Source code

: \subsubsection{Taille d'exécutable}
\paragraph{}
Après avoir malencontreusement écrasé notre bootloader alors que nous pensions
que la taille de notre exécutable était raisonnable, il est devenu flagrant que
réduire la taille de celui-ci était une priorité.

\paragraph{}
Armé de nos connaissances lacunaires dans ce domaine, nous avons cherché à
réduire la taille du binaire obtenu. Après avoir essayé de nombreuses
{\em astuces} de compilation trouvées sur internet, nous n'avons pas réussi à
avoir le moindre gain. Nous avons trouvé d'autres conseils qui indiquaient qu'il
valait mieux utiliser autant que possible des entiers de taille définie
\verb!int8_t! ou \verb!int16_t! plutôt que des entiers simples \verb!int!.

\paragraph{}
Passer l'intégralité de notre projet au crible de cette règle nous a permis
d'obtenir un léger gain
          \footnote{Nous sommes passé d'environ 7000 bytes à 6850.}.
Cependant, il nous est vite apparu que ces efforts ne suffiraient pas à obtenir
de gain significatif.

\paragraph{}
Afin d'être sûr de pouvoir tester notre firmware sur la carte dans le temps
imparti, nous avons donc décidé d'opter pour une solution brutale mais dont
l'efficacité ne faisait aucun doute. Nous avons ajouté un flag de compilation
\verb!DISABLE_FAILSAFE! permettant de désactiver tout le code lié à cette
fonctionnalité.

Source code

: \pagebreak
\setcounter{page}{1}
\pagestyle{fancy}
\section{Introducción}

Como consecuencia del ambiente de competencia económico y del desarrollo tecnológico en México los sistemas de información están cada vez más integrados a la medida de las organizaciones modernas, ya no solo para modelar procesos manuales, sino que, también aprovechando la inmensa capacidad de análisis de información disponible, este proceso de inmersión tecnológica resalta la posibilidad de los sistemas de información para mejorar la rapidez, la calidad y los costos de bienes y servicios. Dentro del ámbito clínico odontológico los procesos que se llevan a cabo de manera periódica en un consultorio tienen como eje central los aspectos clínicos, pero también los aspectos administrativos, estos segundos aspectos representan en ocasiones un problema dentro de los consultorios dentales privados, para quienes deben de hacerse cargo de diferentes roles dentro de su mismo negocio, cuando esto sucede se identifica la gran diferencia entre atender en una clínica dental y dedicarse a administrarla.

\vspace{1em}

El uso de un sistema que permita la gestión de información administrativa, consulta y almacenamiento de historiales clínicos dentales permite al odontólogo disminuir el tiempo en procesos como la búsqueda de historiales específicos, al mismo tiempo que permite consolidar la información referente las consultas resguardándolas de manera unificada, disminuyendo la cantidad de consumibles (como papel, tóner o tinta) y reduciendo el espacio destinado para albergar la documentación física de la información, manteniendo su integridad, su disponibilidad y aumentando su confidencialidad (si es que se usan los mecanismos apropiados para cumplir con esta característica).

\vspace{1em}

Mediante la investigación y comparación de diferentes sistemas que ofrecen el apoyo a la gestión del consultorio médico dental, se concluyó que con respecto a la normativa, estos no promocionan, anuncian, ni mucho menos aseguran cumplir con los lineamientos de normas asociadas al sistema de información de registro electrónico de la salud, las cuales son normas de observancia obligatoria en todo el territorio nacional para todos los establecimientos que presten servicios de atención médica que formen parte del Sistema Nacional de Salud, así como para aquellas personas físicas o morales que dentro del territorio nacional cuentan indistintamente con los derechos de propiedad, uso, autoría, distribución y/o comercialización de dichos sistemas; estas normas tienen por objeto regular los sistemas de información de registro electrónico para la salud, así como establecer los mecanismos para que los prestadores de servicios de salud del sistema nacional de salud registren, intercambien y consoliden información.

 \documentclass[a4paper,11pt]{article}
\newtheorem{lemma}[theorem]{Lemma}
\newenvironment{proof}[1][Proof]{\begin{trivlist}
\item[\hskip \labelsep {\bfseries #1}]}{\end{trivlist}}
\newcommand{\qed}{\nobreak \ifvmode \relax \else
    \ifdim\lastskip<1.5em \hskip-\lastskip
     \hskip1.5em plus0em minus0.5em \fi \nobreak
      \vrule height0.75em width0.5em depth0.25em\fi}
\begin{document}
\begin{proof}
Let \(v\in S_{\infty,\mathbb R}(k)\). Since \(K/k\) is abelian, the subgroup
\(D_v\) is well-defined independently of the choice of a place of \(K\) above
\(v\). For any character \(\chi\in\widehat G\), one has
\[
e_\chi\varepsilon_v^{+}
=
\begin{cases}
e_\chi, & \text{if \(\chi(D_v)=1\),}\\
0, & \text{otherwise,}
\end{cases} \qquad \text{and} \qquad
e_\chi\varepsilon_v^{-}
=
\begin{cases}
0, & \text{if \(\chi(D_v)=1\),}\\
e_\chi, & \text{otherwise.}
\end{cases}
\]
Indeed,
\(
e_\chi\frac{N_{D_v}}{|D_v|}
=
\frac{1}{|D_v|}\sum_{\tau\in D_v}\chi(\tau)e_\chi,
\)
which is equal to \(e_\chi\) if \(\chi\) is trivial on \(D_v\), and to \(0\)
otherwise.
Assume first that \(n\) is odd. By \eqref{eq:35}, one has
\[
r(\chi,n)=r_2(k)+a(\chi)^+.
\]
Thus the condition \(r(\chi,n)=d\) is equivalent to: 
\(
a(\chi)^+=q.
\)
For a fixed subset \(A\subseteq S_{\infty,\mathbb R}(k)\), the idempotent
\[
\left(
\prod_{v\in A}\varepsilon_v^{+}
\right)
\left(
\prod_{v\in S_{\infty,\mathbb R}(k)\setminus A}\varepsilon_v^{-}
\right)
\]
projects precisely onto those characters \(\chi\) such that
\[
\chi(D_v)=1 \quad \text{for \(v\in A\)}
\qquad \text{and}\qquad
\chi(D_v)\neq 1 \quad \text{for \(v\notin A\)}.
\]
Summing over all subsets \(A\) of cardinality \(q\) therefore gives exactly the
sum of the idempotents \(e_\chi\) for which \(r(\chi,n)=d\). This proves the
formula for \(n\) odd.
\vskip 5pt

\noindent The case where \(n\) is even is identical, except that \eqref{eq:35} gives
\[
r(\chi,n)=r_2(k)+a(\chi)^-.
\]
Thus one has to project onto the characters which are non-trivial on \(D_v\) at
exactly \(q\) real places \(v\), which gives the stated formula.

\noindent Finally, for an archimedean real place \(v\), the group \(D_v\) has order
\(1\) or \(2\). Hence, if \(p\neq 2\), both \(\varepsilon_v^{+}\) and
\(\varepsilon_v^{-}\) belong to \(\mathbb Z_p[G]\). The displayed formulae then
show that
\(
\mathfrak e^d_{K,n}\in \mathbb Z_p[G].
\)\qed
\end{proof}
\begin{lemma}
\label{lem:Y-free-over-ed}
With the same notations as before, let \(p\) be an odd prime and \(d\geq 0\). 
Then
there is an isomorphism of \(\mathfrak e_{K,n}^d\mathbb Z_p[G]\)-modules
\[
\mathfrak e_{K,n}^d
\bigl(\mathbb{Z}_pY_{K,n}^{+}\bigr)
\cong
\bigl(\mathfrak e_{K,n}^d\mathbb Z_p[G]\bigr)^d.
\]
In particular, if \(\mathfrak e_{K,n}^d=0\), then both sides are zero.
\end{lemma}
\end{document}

===============

### WORK TO BE COMPLETED
Output all of the records above exactly as they appear.

### RESULT OF THE TASK
Source code

: \subsubsection{Taille d'exécutable}
\paragraph{}
Après avoir malencontreusement écrasé notre bootloader alors que nous pensions
que la taille de notre exécutable était raisonnable, il est devenu flagrant que
réduire la taille de celui-ci était une priorité.

\paragraph{}
Armé de nos connaissances lacunaires dans ce domaine, nous avons cherché à
réduire la taille du binaire obtenu. Après avoir essayé de nombreuses
{\em astuces} de compilation trouvées sur internet, nous n'avons pas réussi à
avoir le moindre gain. Nous avons trouvé d'autres conseils qui indiquaient qu'il
valait mieux utiliser autant que possible des entiers de taille définie
\verb!int8_t! ou \verb!int16_t! plutôt que des entiers simples \verb!int!.

\paragraph{}
Passer l'intégralité de notre projet au crible de cette règle nous a permis
d'obtenir un léger gain
          \footnote{Nous sommes passé d'environ 7000 bytes à 6850.}.
Cependant, il nous est vite apparu que ces efforts ne suffiraient pas à obtenir
de gain significatif.

\paragraph{}
Afin d'être sûr de pouvoir tester notre firmware sur la carte dans le temps
imparti, nous avons donc décidé d'opter pour une solution brutale mais dont
l'efficacité ne faisait aucun doute. Nous avons ajouté un flag de compilation
\verb!DISABLE_FAILSAFE! permettant de désactiver tout le code lié à cette
fonctionnalité.

Source code

: \pagebreak
\setcounter{page}{1}
\pagestyle{fancy}
\section{Introducción}

Como consecuencia del ambiente de competencia económico y del desarrollo tecnológico en México los sistemas de información están cada vez más integrados a la medida de las organizaciones modernas, ya no solo para modelar procesos manuales, sino que, también aprovechando la inmensa capacidad de análisis de información disponible, este proceso de inmersión tecnológica resalta la posibilidad de los sistemas de información para mejorar la rapidez, la calidad y los costos de bienes y servicios. Dentro del ámbito clínico odontológico los procesos que se llevan a cabo de manera periódica en un consultorio tienen como eje central los aspectos clínicos, pero también los aspectos administrativos, estos segundos aspectos representan en ocasiones un problema dentro de los consultorios dentales privados, para quienes deben de hacerse cargo de diferentes roles dentro de su mismo negocio, cuando esto sucede se identifica la gran diferencia entre atender en una clínica dental y dedicarse a administrarla.

\vspace{1em}

El uso de un sistema que permita la gestión de información administrativa, consulta y almacenamiento de historiales clínicos dentales permite al odontólogo disminuir el tiempo en procesos como la búsqueda de historiales específicos, al mismo tiempo que permite consolidar la información referente las consultas resguardándolas de manera unificada, disminuyendo la cantidad de consumibles (como papel, tóner o tinta) y reduciendo el espacio destinado para albergar la documentación física de la información, manteniendo su integridad, su disponibilidad y aumentando su confidencialidad (si es que se usan los mecanismos apropiados para cumplir con esta característica).

\vspace{1em}

Mediante la investigación y comparación de diferentes sistemas que ofrecen el apoyo a la gestión del consultorio médico dental, se concluyó que con respecto a la normativa, estos no promocionan, anuncian, ni mucho menos aseguran cumplir con los lineamientos de normas asociadas al sistema de información de registro electrónico de la salud, las cuales son normas de observancia obligatoria en todo el territorio nacional para todos los establecimientos que presten servicios de atención médica que formen parte del Sistema Nacional de Salud, así como para aquellas personas físicas o morales que dentro del territorio nacional cuentan indistintamente con los derechos de propiedad, uso, autoría, distribución y/o comercialización de dichos sistemas; estas normas tienen por objeto regular los sistemas de información de registro electrónico para la salud, así como establecer los mecanismos para que los prestadores de servicios de salud del sistema nacional de salud registren, intercambien y consoliden información.

 \documentclass[a4paper,11pt]{article}
\newtheorem{lemma}[theorem]{Lemma}
\newenvironment{proof}[1][Proof]{\begin{trivlist}
\item[\hskip \labelsep {\bfseries #1}]}{\end{trivlist}}
\newcommand{\qed}{\nobreak \ifvmode \relax \else
    \ifdim\lastskip<1.5em \hskip-\lastskip
     \hskip1.5em plus0em minus0.5em \fi \nobreak
      \vrule height0.75em width0.5em depth0.25em\fi}
\begin{document}
\begin{proof}
Let \(v\in S_{\infty,\mathbb R}(k)\). Since \(K/k\) is abelian, the subgroup
\(D_v\) is well-defined independently of the choice of a place of \(K\) above
\(v\). For any character \(\chi\in\widehat G\), one has
\[
e_\chi\varepsilon_v^{+}
=
\begin{cases}
e_\chi, & \text{if \(\chi(D_v)=1\),}\\
0, & \text{otherwise,}
\end{cases} \qquad \text{and} \qquad
e_\chi\varepsilon_v^{-}
=
\begin{cases}
0, & \text{if \(\chi(D_v)=1\),}\\
e_\chi, & \text{otherwise.}
\end{cases}
\]
Indeed,
\(
e_\chi\frac{N_{D_v}}{|D_v|}
=
\frac{1}{|D_v|}\sum_{\tau\in D_v}\chi(\tau)e_\chi,
\)
which is equal to \(e_\chi\) if \(\chi\) is trivial on \(D_v\), and to \(0\)
otherwise.
Assume first that \(n\) is odd. By \eqref{eq:35}, one has
\[
r(\chi,n)=r_2(k)+a(\chi)^+.
\]
Thus the condition \(r(\chi,n)=d\) is equivalent to: 
\(
a(\chi)^+=q.
\)
For a fixed subset \(A\subseteq S_{\infty,\mathbb R}(k)\), the idempotent
\[
\left(
\prod_{v\in A}\varepsilon_v^{+}
\right)
\left(
\prod_{v\in S_{\infty,\mathbb R}(k)\setminus A}\varepsilon_v^{-}
\right)
\]
projects precisely onto those characters \(\chi\) such that
\[
\chi(D_v)=1 \quad \text{for \(v\in A\)}
\qquad \text{and}\qquad
\chi(D_v)\neq 1 \quad \text{for \(v\notin A\)}.
\]
Summing over all subsets \(A\) of cardinality \(q\) therefore gives exactly the
sum of the idempotents \(e_\chi\) for which \(r(\chi,n)=d\). This proves the
formula for \(n\) odd.
\vskip 5pt

\noindent The case where \(n\) is even is identical, except that \eqref{eq:35} gives
\[
r(\chi,n)=r_2(k)+a(\chi)^-.
\]
Thus one has to project onto the characters which are non-trivial on \(D_v\) at
exactly \(q\) real places \(v\), which gives the stated formula.

\noindent Finally, for an archimedean real place \(v\), the group \(D_v\) has order
\(1\) or \(2\). Hence, if \(p\neq 2\), both \(\varepsilon_v^{+}\) and
\(\varepsilon_v^{-}\) belong to \(\mathbb Z_p[G]\). The displayed formulae then
show that
\(
\mathfrak e^d_{K,n}\in \mathbb Z_p[G].
\)\qed
\end{proof}
\begin{lemma}
\label{lem:Y-free-over-ed}
With the same notations as before, let \(p\) be an odd prime and \(d\geq 0\). 
Then
there is an isomorphism of \(\mathfrak e_{K,n}^d\mathbb Z_p[G]\)-modules
\[
\mathfrak e_{K,n}^d
\bigl(\mathbb{Z}_pY_{K,n}^{+}\bigr)
\cong
\bigl(\mathfrak e_{K,n}^d\mathbb Z_p[G]\bigr)^d.
\]
In particular, if \(\mathfrak e_{K,n}^d=0\), then both sides are zero.
\end{lemma}
\end{document}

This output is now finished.